# 04 – Preprocessing & Feature Engineering
### Car Price Prediction Using Machine Learning
Group Assignment 02 - CCS3012 - Data Analytics  
Submission Date: 16th September 2025

---

### **Group 11**
-  **FC211034 - N.D. Samararathne Kodikara**
-  **FC211013 - N.W.V. Tharindu Pabasara**
-  **FC211025 - W.M.M.C.B. Wijesundara**



---


### **Supervisor**
**Ms. Dilmi Praveena**  
*Faculty of Computing*  
*University of Sri Jayewardenepura*

---


## 📌 Objectives

This notebook builds upon the cleaned dataset produced in **Notebook 01 — Data Exploration & Cleaning**.
The focus here is to prepare the dataset for modeling by performing outlier detection, handling, and feature engineering, including:

---

- **Outlier detection & handling**: We have identified extreme and unrealistic values some numerical features such as price, mileage, levy, engine_volume and here we will decide whether to remove or retain them.

- **Feature engineering**: Create new features to better capture information.
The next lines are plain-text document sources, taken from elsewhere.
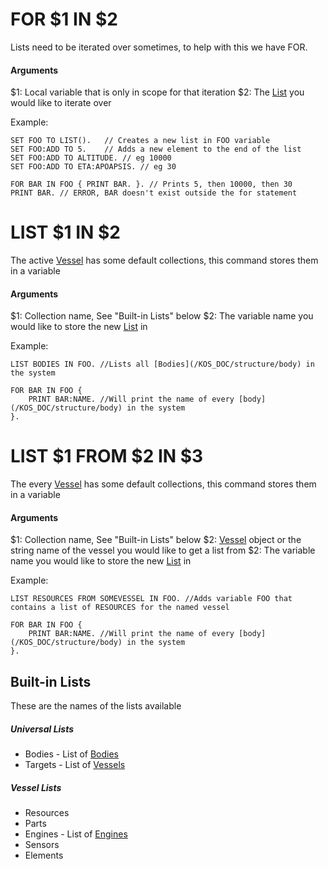 FOR $1 IN $2
======

Lists need to be iterated over sometimes, to help with this we have FOR.

#### Arguments
$1: Local variable that is only in scope for that iteration
$2: The [List](/KOS_DOC/structure/list) you would like to iterate over

Example:

    SET FOO TO LIST().   // Creates a new list in FOO variable
    SET FOO:ADD TO 5.    // Adds a new element to the end of the list
    SET FOO:ADD TO ALTITUDE. // eg 10000
    SET FOO:ADD TO ETA:APOAPSIS. // eg 30

    FOR BAR IN FOO { PRINT BAR. }. // Prints 5, then 10000, then 30
    PRINT BAR. // ERROR, BAR doesn't exist outside the for statement


LIST $1 IN $2
======

The active [Vessel](/KOS_DOC/structure/vessel) has some default collections, this command stores them in a variable

#### Arguments
$1: Collection name, See "Built-in Lists" below
$2: The variable name you would like to store the new [List](/KOS_DOC/structure/list) in

Example:

    LIST BODIES IN FOO. //Lists all [Bodies](/KOS_DOC/structure/body) in the system

    FOR BAR IN FOO {
        PRINT BAR:NAME. //Will print the name of every [body](/KOS_DOC/structure/body) in the system
    }.

LIST $1 FROM $2 IN $3
======

The every [Vessel](/KOS_DOC/structure/vessel) has some default collections, this command stores them in a variable

#### Arguments
$1: Collection name, See "Built-in Lists" below
$2: [Vessel](/KOS_DOC/structure/vessel) object or the string name of the vessel you would like to get a list from
$2: The variable name you would like to store the new [List](/KOS_DOC/structure/list) in

Example:

    LIST RESOURCES FROM SOMEVESSEL IN FOO. //Adds variable FOO that contains a list of RESOURCES for the named vessel

    FOR BAR IN FOO {
        PRINT BAR:NAME. //Will print the name of every [body](/KOS_DOC/structure/body) in the system
    }.

Built-in Lists
------

These are the names of the lists available

##### Universal Lists
* Bodies - List of [Bodies](/KOS_DOC/structure/body)
* Targets - List of [Vessels](/KOS_DOC/structure/vessel)

##### Vessel Lists
* Resources
* Parts
* Engines - List of [Engines](/KOS_DOC/structure/engines)
* Sensors
* Elements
- **Data consistency & cleaning**: Ensure all engineered features are correctly formatted, handle missing or zero values appropriately, and reduce noise in the dataset..

---

### 📂 Input  
- `clean_data.csv` saved in `Data/processed/`  
---

### 📊 Dataset Overview
**Dataset:** Car price dataset cleaned.  
**columns include**:   
- `id`, `price` (target variable),  `levy`,  `manufacturer`,  `model`,  `prod_year`,  `category`,  `leather_interior`,  `fuel_type`, `engine_volume`,  `mileage`,  `cylinders`,  `gear_box_type`,  `drive_wheels`,  `doors`,  `wheel`, `color`,  `airbags`,  `turbo` (derived in Notebook 01)
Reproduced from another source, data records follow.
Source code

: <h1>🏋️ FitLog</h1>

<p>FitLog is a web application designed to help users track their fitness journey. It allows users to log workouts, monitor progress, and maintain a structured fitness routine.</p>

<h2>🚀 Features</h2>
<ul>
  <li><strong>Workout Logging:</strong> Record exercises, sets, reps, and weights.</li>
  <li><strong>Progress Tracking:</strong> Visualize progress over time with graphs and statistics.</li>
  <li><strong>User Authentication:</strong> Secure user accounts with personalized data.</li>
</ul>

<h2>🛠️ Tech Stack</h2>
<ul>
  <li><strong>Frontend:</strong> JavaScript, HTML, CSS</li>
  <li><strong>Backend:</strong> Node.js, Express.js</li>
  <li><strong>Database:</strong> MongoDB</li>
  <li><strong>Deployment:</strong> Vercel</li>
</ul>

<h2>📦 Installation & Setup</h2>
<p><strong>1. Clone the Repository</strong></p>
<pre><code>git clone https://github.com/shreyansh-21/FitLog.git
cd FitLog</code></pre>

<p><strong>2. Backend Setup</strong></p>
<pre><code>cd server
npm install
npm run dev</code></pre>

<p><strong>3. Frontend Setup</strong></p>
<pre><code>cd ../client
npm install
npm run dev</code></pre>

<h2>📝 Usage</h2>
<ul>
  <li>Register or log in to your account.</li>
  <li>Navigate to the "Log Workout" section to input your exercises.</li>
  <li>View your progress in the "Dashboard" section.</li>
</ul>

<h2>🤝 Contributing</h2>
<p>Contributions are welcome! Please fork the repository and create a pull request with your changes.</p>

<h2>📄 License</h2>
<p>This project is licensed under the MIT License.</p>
> **Dataset stats:** 19,237 rows × 19 features | Target variable: `price` | Problem type: Regression


# Setup & imports

In [1]:
# Data manipulation
import pandas as pd
import numpy as np

# Visualization
import matplotlib.pyplot as plt
import seaborn as sns


# Statistical functions
from scipy import stats

from prettytable import PrettyTable 

In [2]:
df = pd.read_csv("./Data/processed/clean_data.csv")


In [3]:
# Function to normalize text
def normalize_text(s):
    if pd.isna(s):
        return s
    s = str(s).strip().lower()        # lowercase and strip spaces
    s = s.replace(' ', '-')           # replace spaces with '-'
    return s

# Apply to all object columns
for col in df.select_dtypes(include='object').columns:
    df[col] = df[col].apply(normalize_text)

# Quick check
df.head()

Unnamed: 0,id,price,levy,manufacturer,model,prod_year,category,leather_interior,fuel_type,engine_volume,mileage,cylinders,gear_box_type,drive_wheels,doors,wheel,color,airbags,turbo
0,45654403,13328,1399.0,lexus,rx-450,2010,jeep,yes,hybrid,3.5,186005,6,automatic,4x4,04-may,left-wheel,silver,12,False
1,44731507,16621,1018.0,chevrolet,equinox,2011,jeep,no,petrol,3.0,192000,6,tiptronic,4x4,04-may,left-wheel,black,8,False
2,45774419,8467,0.0,honda,fit,2006,hatchback,no,petrol,1.3,200000,4,variator,front,04-may,right-hand-drive,black,2,False
3,45769185,3607,862.0,ford,escape,2011,jeep,yes,hybrid,2.5,168966,4,automatic,4x4,04-may,left-wheel,white,0,False
4,45809263,11726,446.0,honda,fit,2014,hatchback,yes,petrol,1.3,91901,4,automatic,front,04-may,left-wheel,silver,4,False


In [4]:
# Prints the name of each column in the dataset, the number of non-null values it contains, and its data type.
def df_info(df):
    table = PrettyTable()
    table.field_names = ["Column", "Non-Null Count", "Dtype"]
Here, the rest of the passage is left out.